I'd like to try another way of looking at it: in terms of Originality. It's an over (and often wrongly) used word, but I think it's what counts. Good art is that which breaks cliches, isn't it?
Which means that while anyone could hear a song and say "Good lyrics" or "Bad lyrics" and it be essentially meaningless beyond them because it's so personal, I think you can objectively respect, say, Public Enemy and David Bowie both, in the as much as they break from the societal norm lyrically, either in agressive racial confrontations/discussions or in suggestions of gender uncertainty (etc, both are a lot more complex than this). Perhaps?
However, if we're going to talk about our own taste in lyrics, a personal bugbear of mine is lyrics that suffer from Coldplay syndrome; that is, a lot of undeveloped ideas that are interesting but never go anywhere. Of course this isn't only present in Coldplay, but here's an example:
Look up, I look up at night,
Planets are moving at the speed of light.

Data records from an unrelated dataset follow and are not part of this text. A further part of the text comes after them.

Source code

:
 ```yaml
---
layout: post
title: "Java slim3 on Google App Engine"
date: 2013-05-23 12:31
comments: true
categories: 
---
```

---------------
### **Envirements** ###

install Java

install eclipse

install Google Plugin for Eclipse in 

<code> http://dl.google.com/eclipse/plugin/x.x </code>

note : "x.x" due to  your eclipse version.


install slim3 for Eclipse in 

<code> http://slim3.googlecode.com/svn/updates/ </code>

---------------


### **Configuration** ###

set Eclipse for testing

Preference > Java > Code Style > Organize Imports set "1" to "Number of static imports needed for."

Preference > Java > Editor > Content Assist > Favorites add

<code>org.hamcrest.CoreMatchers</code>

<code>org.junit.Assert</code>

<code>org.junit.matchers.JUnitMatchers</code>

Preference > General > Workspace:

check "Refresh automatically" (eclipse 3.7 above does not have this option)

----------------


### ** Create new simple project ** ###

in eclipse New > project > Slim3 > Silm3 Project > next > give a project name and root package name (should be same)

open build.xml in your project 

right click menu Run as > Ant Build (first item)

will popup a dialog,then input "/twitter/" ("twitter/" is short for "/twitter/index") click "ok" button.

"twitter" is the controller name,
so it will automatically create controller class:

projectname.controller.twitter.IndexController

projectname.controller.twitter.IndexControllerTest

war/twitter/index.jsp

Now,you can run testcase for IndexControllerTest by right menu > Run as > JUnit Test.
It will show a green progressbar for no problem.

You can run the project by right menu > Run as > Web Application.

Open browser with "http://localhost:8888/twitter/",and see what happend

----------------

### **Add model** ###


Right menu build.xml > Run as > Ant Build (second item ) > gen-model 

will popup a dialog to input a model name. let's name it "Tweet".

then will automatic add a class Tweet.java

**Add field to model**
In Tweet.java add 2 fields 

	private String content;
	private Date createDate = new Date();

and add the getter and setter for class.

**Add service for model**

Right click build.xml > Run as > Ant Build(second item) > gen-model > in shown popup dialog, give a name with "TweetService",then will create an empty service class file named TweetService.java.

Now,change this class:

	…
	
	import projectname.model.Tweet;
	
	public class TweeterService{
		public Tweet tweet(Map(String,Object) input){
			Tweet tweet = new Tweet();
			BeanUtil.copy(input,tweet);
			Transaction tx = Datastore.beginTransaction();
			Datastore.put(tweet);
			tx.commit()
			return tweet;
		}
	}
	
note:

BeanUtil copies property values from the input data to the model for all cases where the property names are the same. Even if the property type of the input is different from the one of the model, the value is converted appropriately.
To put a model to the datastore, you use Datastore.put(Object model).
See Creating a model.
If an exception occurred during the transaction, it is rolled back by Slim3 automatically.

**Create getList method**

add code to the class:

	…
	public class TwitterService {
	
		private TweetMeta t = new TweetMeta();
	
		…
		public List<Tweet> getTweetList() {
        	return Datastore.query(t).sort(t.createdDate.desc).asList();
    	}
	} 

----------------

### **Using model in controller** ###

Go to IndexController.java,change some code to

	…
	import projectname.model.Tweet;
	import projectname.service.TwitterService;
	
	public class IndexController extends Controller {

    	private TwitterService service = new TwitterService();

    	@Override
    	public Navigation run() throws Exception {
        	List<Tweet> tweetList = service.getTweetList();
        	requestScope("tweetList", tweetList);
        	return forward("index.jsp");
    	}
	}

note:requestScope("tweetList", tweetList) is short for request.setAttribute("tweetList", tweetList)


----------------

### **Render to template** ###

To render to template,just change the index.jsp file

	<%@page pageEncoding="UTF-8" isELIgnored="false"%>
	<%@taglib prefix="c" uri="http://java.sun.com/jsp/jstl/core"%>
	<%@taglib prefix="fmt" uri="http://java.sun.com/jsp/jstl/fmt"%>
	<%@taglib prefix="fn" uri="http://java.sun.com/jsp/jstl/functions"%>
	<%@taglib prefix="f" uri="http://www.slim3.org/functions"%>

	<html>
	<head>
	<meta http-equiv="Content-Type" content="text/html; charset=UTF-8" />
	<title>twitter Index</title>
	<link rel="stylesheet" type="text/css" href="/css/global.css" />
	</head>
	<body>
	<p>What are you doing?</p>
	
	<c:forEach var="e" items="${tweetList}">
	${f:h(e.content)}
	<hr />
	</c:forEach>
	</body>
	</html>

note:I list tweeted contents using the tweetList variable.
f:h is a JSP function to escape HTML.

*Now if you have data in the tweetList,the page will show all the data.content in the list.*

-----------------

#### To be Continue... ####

Climb up, up in the trees,
every chance that you get,
is a chance you seize.
How long am I gonna stand,
with my head stuck under the sand?
I'll start before I can stop,
before I see things the right way up.
Wait, what about those stars? And the trees? And the sand? They only seem to last for a line or two each. You could get a whole song out of trees, surely? Or a whole song about having your head under the sand. The song Speed Of Sound from which this verse comes hardly mentions speed at all. The song isn't about the speed of sound, really, is it?
Another personal issue. Just the general lack of definition:
How long before I get in?
Before it starts, before I begin?
How long before you decide?
Before I know what it feels like?
Where To, where do I go?
If you never try, then you'll never know.
How long do I have to climb,
Up on the side of this mountain of mine?
What is "it"? What is the other person "deciding"? Before who knows what what feels like?
Of course, what I see as a lack of definition could be seen as a having a very wide point of view. We're also looking at this song without the music; perhaps the music develops the phrases.
Okay, now for something I do like:
Ground Control to Major Tom
Ground Control to Major Tom
Take your protein pills and put your helmet on
Ground Control to Major Tom
Commencing countdown, engines on
Check ignition and may God's love be with you
Ten, Nine, Eight, Seven, Six, Five,
Four, Three, Two, One, Liftoff
This is Ground Control to Major Tom
You've really made the grade
And the papers want to know whose shirts you wear
Now it's time to leave the capsule if you dare
(...)
Space Oddity, by Bowie. Good things: the fact it plays with the phrase "Space Oddysey". The fact that it references a stereotypical british character a but like Dan Dare, a male archetype who Bowie would have grown up with, but turns him into Major Tom, creating a new identity or character we can have feelings about. The fact that it references science fiction and fact in the countdown sequence, making it relevant to the time. Basically the fact that it sticks to a subject no-one else has ever really sung pop songs about and goes through it in detail.